Conscious Parenting: The Beginning

Picture of Stacey Pinilis, LCSW

Stacey Pinilis, LCSW

Psychotherapist and Parenting Consultant in Montclair, NJ

When my daughter was 5 years old, I had my first insight into what it means to be a conscious parent. It was October and we arrived late to preschool that day because Olivia had her 5 year old check up. It was after lunch and all the kids were outside for recess. I can still hear the laughter in the air. Olivia and I were holding hands as we approached her 3 closest friends sitting on a bench. She was so excited to see them. It was a beautiful day and all was right in the world. Until it wasn’t. The second those mean little rats saw us they got up and ran away giggling. The sky turned dark. I had a visceral reaction to this and tears stung my eyes. I squeezed cute little Livvie’s hand and was about to give her a little pep talk about finding people who did want to play with her. I opened my mouth to talk and she pulled away from my grasp and said, “Bye Mommy Love You!” And she ran toward her friends where they hugged and kissed and linked arms as happy as can be. Talk about a light bulb moment.

Many parents come to me because they are worried about their kids. Some might seek me out because their son seems like a loner and others because their daughter’s best friend is ignoring her. These scenarios bring up painful feelings for parents who do not want their children to suffer.
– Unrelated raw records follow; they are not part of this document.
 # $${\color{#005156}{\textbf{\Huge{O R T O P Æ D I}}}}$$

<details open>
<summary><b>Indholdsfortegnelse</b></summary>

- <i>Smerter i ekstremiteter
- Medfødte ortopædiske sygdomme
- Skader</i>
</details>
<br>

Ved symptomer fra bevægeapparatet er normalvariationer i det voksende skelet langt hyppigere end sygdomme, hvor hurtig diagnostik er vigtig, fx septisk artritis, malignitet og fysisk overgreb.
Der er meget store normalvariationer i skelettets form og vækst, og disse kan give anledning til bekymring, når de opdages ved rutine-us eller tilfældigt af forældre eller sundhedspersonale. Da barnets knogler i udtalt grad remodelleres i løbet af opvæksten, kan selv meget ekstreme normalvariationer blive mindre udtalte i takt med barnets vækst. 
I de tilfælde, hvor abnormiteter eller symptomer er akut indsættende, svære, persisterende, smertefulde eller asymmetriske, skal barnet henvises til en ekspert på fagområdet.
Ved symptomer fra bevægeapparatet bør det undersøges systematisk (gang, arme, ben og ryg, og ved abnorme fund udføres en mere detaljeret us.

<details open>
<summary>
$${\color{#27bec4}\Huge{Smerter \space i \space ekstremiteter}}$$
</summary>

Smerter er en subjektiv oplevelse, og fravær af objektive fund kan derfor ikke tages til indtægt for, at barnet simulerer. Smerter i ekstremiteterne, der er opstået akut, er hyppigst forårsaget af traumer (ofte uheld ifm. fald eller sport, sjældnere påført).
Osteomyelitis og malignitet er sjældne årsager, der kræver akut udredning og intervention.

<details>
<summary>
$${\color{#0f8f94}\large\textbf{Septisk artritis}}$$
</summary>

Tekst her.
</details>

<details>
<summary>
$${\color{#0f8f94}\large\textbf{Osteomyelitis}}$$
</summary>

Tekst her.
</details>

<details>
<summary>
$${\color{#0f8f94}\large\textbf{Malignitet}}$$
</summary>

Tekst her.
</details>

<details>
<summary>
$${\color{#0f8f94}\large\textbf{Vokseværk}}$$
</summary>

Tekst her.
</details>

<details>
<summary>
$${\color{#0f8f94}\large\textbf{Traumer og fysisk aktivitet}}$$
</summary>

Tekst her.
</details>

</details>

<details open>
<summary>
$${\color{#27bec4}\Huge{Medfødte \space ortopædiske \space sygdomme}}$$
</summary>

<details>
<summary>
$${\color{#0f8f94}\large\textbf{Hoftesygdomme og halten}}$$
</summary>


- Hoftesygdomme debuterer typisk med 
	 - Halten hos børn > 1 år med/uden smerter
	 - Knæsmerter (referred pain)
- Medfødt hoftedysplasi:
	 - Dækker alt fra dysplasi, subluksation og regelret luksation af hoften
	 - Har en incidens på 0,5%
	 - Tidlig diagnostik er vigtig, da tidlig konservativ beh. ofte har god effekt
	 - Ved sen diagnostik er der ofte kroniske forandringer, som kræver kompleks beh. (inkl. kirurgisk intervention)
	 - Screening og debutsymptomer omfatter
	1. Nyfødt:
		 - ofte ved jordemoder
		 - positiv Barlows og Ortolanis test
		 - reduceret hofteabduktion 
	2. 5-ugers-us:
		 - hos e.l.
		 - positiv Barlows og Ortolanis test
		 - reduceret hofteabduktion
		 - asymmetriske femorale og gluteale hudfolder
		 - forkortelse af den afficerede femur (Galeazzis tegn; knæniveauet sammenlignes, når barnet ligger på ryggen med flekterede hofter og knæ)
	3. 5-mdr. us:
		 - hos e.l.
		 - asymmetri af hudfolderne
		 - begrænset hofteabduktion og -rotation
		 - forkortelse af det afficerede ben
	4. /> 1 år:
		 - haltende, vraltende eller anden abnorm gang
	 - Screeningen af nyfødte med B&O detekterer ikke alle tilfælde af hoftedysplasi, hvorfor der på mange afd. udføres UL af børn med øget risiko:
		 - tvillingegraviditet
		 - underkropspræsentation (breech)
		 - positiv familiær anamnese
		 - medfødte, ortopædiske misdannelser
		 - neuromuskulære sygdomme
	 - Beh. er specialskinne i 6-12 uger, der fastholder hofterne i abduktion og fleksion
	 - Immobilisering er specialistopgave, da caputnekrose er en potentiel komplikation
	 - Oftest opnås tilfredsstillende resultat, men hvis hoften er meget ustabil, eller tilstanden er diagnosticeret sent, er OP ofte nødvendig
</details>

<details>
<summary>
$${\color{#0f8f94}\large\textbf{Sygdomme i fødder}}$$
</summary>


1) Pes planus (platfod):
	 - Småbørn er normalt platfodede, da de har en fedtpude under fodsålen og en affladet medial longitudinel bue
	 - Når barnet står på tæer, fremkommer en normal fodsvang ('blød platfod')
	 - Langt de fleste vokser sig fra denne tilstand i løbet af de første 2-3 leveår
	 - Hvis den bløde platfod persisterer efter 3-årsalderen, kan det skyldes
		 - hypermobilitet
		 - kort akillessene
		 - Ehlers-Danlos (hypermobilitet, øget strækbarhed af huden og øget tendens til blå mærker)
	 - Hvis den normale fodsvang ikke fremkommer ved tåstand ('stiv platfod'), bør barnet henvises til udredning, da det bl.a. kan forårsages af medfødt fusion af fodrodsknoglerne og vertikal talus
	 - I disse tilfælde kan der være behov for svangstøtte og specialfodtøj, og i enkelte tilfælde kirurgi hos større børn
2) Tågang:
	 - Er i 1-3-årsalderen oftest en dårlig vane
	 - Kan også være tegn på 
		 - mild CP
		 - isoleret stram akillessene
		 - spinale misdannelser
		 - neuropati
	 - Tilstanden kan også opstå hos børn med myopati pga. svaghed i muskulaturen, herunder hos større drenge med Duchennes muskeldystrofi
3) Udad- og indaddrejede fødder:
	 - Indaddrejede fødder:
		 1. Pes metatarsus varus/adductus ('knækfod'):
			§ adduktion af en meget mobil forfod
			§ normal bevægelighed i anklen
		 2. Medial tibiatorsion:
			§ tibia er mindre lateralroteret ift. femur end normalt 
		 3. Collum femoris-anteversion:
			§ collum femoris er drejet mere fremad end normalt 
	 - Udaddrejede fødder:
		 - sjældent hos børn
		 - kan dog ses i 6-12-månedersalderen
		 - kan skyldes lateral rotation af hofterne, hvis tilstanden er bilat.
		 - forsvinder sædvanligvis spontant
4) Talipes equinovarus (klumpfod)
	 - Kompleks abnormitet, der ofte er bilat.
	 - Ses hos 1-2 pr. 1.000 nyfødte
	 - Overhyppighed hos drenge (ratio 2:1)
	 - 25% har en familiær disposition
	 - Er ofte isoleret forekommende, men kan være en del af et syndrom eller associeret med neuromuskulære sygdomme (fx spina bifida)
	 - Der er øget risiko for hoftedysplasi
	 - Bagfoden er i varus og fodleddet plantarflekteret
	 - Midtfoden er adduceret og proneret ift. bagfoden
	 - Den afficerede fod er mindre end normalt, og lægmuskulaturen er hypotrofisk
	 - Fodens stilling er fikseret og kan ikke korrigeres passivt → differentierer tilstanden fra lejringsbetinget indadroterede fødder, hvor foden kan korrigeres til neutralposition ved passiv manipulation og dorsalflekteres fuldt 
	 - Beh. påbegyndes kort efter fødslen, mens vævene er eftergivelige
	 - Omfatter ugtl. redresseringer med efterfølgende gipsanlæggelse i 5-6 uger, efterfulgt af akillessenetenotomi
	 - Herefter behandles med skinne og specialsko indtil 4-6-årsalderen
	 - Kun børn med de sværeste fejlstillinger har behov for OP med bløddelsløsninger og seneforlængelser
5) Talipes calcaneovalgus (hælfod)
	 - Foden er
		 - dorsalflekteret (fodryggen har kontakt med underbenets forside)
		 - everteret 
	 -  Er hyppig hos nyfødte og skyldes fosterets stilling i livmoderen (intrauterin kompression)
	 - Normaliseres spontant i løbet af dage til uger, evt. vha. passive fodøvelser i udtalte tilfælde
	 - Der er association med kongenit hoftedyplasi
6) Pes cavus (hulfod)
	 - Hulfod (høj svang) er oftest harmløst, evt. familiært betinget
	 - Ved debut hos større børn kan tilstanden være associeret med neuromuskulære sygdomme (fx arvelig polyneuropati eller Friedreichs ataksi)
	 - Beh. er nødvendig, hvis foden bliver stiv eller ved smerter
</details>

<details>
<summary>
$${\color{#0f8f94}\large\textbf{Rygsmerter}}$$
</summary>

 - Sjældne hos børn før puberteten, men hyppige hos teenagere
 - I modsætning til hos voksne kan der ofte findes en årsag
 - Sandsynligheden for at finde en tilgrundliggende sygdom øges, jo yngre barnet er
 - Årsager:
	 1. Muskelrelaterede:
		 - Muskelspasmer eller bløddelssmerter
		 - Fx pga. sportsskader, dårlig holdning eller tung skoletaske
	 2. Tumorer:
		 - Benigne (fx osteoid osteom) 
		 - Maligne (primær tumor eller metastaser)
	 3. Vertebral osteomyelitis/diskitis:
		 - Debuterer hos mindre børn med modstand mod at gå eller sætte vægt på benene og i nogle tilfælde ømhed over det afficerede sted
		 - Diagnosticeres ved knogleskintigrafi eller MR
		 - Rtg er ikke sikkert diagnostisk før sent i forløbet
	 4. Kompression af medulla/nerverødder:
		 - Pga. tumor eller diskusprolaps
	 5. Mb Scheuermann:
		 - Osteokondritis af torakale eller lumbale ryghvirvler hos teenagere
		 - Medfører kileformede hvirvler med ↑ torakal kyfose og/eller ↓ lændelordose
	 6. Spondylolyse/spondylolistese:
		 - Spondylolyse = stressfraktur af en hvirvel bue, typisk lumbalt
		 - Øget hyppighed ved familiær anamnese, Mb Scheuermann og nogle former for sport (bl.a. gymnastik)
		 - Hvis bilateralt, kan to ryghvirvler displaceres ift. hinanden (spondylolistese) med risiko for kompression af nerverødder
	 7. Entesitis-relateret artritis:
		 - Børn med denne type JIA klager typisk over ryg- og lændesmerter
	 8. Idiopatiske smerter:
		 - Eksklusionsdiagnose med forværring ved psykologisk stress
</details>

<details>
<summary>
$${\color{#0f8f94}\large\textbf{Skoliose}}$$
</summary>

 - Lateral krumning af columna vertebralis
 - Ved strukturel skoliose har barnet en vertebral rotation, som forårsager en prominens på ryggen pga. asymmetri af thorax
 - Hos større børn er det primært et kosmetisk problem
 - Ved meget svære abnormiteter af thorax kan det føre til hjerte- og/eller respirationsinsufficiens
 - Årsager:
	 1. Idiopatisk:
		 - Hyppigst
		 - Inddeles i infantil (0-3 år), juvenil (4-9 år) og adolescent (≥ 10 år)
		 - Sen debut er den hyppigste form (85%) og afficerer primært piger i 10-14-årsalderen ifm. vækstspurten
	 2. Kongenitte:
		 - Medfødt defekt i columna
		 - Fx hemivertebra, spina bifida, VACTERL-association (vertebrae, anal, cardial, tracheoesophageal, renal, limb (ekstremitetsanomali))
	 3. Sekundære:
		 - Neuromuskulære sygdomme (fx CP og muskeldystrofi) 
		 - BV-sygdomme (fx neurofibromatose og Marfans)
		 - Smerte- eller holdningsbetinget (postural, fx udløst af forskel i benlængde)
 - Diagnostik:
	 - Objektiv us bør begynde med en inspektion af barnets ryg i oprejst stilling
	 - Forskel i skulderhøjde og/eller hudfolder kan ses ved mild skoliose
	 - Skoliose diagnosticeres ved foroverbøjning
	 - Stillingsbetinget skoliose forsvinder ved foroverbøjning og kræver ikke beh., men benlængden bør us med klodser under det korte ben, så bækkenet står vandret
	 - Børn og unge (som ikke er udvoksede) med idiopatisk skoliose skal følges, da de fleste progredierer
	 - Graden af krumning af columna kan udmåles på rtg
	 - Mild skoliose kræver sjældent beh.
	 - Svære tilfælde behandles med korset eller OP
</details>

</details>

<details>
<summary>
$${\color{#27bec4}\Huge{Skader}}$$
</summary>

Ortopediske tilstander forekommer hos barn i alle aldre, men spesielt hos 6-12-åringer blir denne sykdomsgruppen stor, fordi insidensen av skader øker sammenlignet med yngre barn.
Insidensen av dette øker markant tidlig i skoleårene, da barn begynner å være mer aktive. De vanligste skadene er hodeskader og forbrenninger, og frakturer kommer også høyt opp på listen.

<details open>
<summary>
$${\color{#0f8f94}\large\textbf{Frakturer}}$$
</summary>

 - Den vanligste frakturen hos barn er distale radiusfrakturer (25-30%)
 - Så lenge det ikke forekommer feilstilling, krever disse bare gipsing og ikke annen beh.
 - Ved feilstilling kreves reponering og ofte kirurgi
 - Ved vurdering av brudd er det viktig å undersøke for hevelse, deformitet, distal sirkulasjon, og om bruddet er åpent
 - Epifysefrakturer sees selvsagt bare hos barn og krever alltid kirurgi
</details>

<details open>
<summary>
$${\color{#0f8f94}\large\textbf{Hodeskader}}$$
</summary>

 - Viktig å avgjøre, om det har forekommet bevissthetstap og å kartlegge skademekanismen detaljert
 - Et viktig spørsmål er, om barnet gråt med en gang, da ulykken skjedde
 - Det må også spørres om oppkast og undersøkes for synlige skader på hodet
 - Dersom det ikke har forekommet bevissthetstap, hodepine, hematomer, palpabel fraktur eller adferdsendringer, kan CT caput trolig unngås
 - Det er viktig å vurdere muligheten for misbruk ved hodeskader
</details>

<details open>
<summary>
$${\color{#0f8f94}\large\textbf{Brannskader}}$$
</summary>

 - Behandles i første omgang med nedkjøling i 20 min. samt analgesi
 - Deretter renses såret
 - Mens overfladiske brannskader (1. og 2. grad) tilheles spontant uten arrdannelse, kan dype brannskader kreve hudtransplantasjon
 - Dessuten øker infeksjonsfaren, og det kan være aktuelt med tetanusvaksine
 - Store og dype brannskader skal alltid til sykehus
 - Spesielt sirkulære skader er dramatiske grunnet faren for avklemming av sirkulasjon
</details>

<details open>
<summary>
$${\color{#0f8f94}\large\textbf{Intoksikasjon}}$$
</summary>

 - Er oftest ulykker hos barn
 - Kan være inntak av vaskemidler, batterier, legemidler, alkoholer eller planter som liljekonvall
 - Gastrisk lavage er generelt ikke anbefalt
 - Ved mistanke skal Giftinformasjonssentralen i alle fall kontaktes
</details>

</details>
An anxious mom might ask her son 20 questions when he comes home from school hoping to get a hint that maybe he does have friends. An angry mom might be tempted to call her daughter’s friend and her mother and scream. In both cases these parents are caught up in an emotional hurricane and cannot think straight. They are in reaction mode and not able to consider options. We’ve all been there.

The awareness I found on the playground all those years ago guided my own parenting and led to my dedication to helping others. Who knew that in order to parent effectively you would have to go back in time and heal forgotten parts of yourself? This is the magical key to raising kids and frankly to living the life you desire. Imagine if you were able to pause when your boss pissed you off, when your partner forgot the milk, when your child failed a test? These moments give you an opportunity to look within and help yourself get clear and calm. In growing ourselves up we help our children more than any other trick or tool in the book.

If we can become aware that we are having an emotional reaction because we too felt left out as children or we too did poorly in school then we can be there in the present moment for our kids. The work I do with parents is never really about their children at all. It is about the parent’s own evolution.